# How is quantum machine learning reversible?

Say I have a binary classification network, which takes in inputs and classifies them. I can put in different inputs and get the same output, right? So does that not make QML non reversible, since just by looking at the output, I will never know the input?

• that's not that much of a problem. You can imagine a reversible algorithm that gives you very efficiently the (non-reversible) solution you seek in some output qubit(s), but is still reversible as far as the whole thing is concerned. In other words, you can encode the solution to the problem in a subset of the output qubits.
– glS
Apr 26, 2021 at 11:14

There are a couple of ways reversibility might be coming into play in this context.
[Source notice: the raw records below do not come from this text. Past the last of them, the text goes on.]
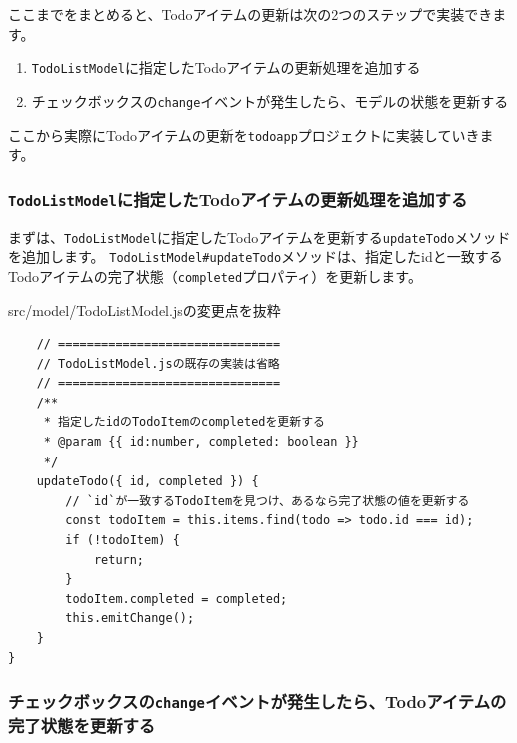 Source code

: ここまでをまとめると、Todoアイテムの更新は次の2つのステップで実装できます。

\begin{enumerate}
\def\labelenumi{\arabic{enumi}.}
\item
  \texttt{TodoListModel}に指定したTodoアイテムの更新処理を追加する
\item
  チェックボックスの\texttt{change}イベントが発生したら、モデルの状態を更新する
\end{enumerate}

ここから実際にTodoアイテムの更新を\texttt{todoapp}プロジェクトに実装していきます。

\hypertarget{TodoListModel-updateTodo}{%
\subsubsection{\texorpdfstring{\texttt{TodoListModel}に指定したTodoアイテムの更新処理を追加する}{TodoListModelに指定したTodoアイテムの更新処理を追加する}}\label{TodoListModel-updateTodo}}

まずは、\texttt{TodoListModel}に指定したTodoアイテムを更新する\texttt{updateTodo}メソッドを追加します。
\texttt{TodoListModel\#updateTodo}メソッドは、指定したidと一致するTodoアイテムの完了状態（\texttt{completed}プロパティ）を更新します。

\begin{listtitle}
src/model/TodoListModel.jsの変更点を抜粋
\end{listtitle}
\begin{lstlisting}
    // ===============================
    // TodoListModel.jsの既存の実装は省略
    // ===============================
    /**
     * 指定したidのTodoItemのcompletedを更新する
     * @param {{ id:number, completed: boolean }}
     */
    updateTodo({ id, completed }) {
        // `id`が一致するTodoItemを見つけ、あるなら完了状態の値を更新する
        const todoItem = this.items.find(todo => todo.id === id);
        if (!todoItem) {
            return;
        }
        todoItem.completed = completed;
        this.emitChange();
    }
}
\end{lstlisting}
\listend

\hypertarget{onChange-update-model}{%
\subsubsection{\texorpdfstring{チェックボックスの\texttt{change}イベントが発生したら、Todoアイテムの完了状態を更新する}{チェックボックスのchangeイベントが発生したら、Todoアイテムの完了状態を更新する}}\label{onChange-update-model}}

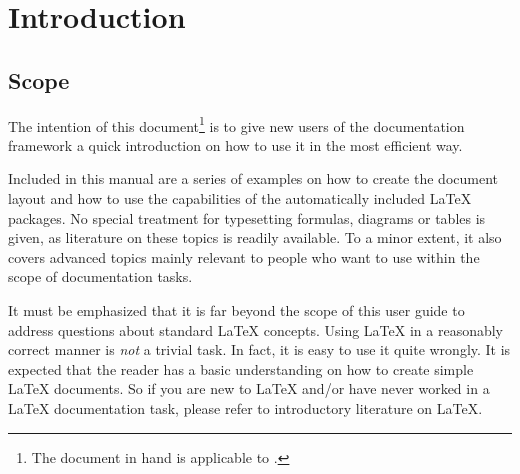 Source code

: 
\section[Introduction]{Introduction}
\label{sec:introduction}



\subsection[Scope]{Scope}
\label{subsec:scope}

The intention of this document\footnote{The document in hand is applicable
  to \p.} is to give new users of
the \wegcLaTeX{} documentation framework a quick introduction on how to use
it in the most efficient way.

Included in this manual are a series of examples on how to create the document layout and how to
use the capabilities of the automatically included \LaTeX{} packages.
No special treatment for typesetting formulas, diagrams or tables is given, as literature
on these topics is readily available.
To a minor extent, it also covers advanced topics mainly relevant to people who want to use \wegcLaTeX{}
within the scope of documentation tasks.

It must be emphasized that it is far beyond the scope of this user guide to address questions about
standard \LaTeX{} concepts. Using \LaTeX{} in a reasonably correct manner is \emph{not} a trivial task.
In fact, it is easy to use it quite wrongly.
It is expected that the reader has a basic understanding on how to create simple \LaTeX{} documents.
So if you are new to \LaTeX{} and/or have never worked in a \LaTeX{} documentation task,
please refer to introductory literature on \LaTeX{}.

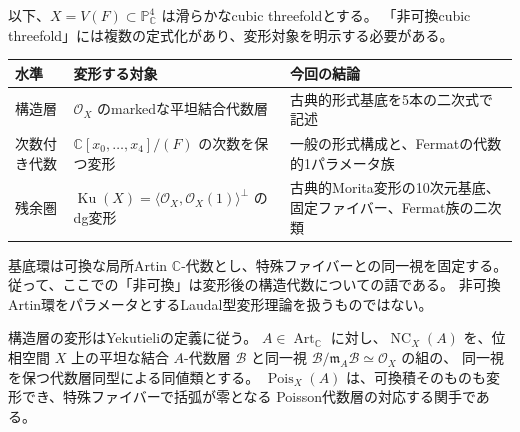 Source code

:\documentclass[a4paper,11pt]{ltjsarticle}
\newcommand{\mathscr}{\mathcal}
\theoremstyle{definition}
\newcommand{\CC}{\mathbb C}
\newcommand{\OO}{\mathcal O}
\newcommand{\PP}{\mathbb P}
\newcommand{\Ku}{\operatorname{Ku}}
\newcommand{\Art}{\operatorname{Art}_{\CC}}
\newcommand{\NC}{\operatorname{NC}}
\newcommand{\Pois}{\operatorname{Pois}}
\newcommand{\frakm}{\mathfrak m}
\begin{document}
以下、$X=V(F)\subset\PP^4_{\CC}$ は滑らかなcubic threefoldとする。
「非可換cubic threefold」には複数の定式化があり、変形対象を明示する必要がある。

\begin{center}
\small
\begin{tabular}{p{}p{}p{}}
\toprule
水準 & 変形する対象 & 今回の結論\\
\midrule
構造層 &
$\OO_X$ のmarkedな平坦結合代数層 &
古典的形式基底を5本の二次式で記述\\
次数付き代数 &
$\CC[x_0,\ldots,x_4]/(F)$ の次数を保つ変形 &
一般の形式構成と、Fermatの代数的1パラメータ族\\
残余圏 &
$\Ku(X)=\langle\OO_X,\OO_X(1)\rangle^\perp$ のdg変形 &
古典的Morita変形の10次元基底、固定ファイバー、Fermat族の二次類\\
\bottomrule
\end{tabular}
\end{center}

基底環は可換な局所Artin $\CC$-代数とし、特殊ファイバーとの同一視を固定する。
従って、ここでの「非可換」は変形後の構造代数についての語である。
非可換Artin環をパラメータとするLaudal型変形理論を扱うものではない。

構造層の変形はYekutieliの定義\cite[Definitions 2.7--2.8]{Yek}に従う。
$A\in\Art$ に対し、$\NC_X(A)$ を、位相空間 $X$ 上の平坦な結合 $A$-代数層
$\mathscr B$ と同一視 $\mathscr B/\frakm_A\mathscr B\simeq\OO_X$ の組の、
同一視を保つ代数層同型による同値類とする。
$\Pois_X(A)$ は、可換積そのものも変形でき、特殊ファイバーで括弧が零となる
Poisson代数層の対応する関手である。
\end{document}
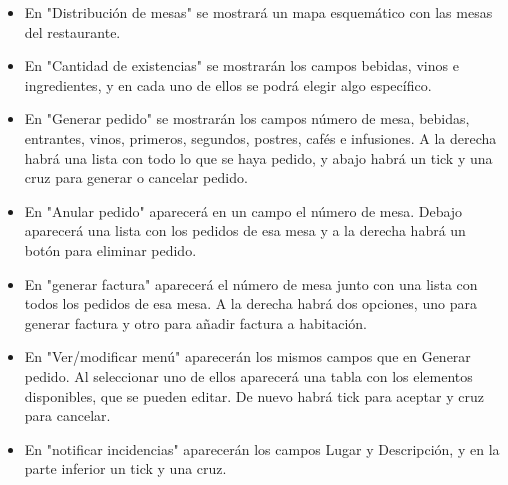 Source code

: \documentclass[spanish,a4paper,12pt]{report}	%
\begin{document}
\begin{itemize}
\begin{itemize}
\begin{itemize}
						\item En "Distribución de mesas" se mostrará un mapa esquemático con las mesas del restaurante. 
						\item En "Cantidad de existencias" se mostrarán los campos bebidas, vinos e ingredientes, y en cada uno de ellos se podrá elegir algo específico. 
						\item En "Generar pedido" se mostrarán los campos número de mesa, bebidas, entrantes, vinos, primeros, segundos, postres, cafés e infusiones. A la derecha habrá una lista con todo lo que se haya pedido, y abajo habrá un tick y una cruz para generar o cancelar pedido. 
						\item En "Anular pedido" aparecerá en un campo el número de mesa. Debajo aparecerá una lista con los pedidos de esa mesa y a la derecha habrá un botón para eliminar pedido. 
						\item En "generar factura" aparecerá el número de mesa junto con una lista con todos los pedidos de esa mesa. A la derecha habrá dos opciones, uno para generar factura y otro para añadir factura a habitación.
						\item En "Ver/modificar menú" aparecerán los mismos campos que en Generar pedido. Al seleccionar uno de ellos aparecerá una tabla con los elementos disponibles, que se pueden editar. De nuevo habrá tick para aceptar y cruz para cancelar. 
						\item En "notificar incidencias" aparecerán los campos Lugar y Descripción, y en la parte inferior un tick y una cruz. 
					\end{itemize}
					

\end{itemize}
\end{itemize}
\end{document}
The first is that the measurement at the end of the circuit will be typically be an irreversible step. For example one scheme for training a quantum circuit to classify classical data is by encoding each data point $$x_i$$ (with a corresponding $$0,1$$ label $$y_i$$ for the binary classification task) in your dataset into a state $$\rho(x_i)$$ (probably using a unitary parameterized by $$x_i$$, i.e. $$\rho(x_i) = U(x_i) |0 \rangle \langle 0| U^\dagger(x_i)$$) and then learning some observable $$M(\theta)$$ to classify these quantum states according to a rule like
$$\tag{1} f(x_i) = \text{sign} \left[ \text{Tr} \left(\rho(x_i) M(\theta) \right)\right]$$
and then training the quantum circuit will consist of finding $$\theta$$ such that that $$\text{Pr}(f(x_i)=y_i)$$ is maximized over some training set. Evaluating (1) is usually an irreversible process because it requires setting up a circuit with measurements that estimate $$\langle M(\theta) \rangle$$, and each of these measurements will end up "collapsing" $$\rho(x_i)$$.
A very different take on this question is to think about reversing the learning task itself. If we think of each training pattern and label $$(x_i, y_i)$$ as being a pair of random variables $$(X, Y)$$ drawn from a distribution $$\text{Pr}(X, Y)$$, then the goal of the above algorithm was to learn the conditional distribution $$\tag{2} \text{Pr}(Y=y_i | X=x_i)$$ therefore answering the question, "given a pattern $$x_i$$, what is the likelihood that the true label was $$y_i$$?". But one may instead be interested in a generative model where the goal is to learn a function approximating $$\tag{3} \text{Pr}(X=x_i| Y=y_i)$$ which answers the question, "if I am provided a label $$y_i$$, what is the corresponding distribution of patterns $$x_i$$ with that label?"$$^1$$ Of course (3) isn't a unique function sending $$y_i \rightarrow x_i$$ so its not "reversible" in the sense of being invertible, but knowledge of this likelihood does allow you to sample a reasonable set of datapoints $$\{x_i\}$$ given a single label $$y$$. There has been some recent research into "quantum generative models" that propose using quantum computers to do just this, and so you might find some interesting topics in that area.
$$^1$$ This task is generally much harder; one way to understand this is that if you learn (3) then you will immediately have an optimal Bayes classifier that is at least as good at classifying input data as any other model.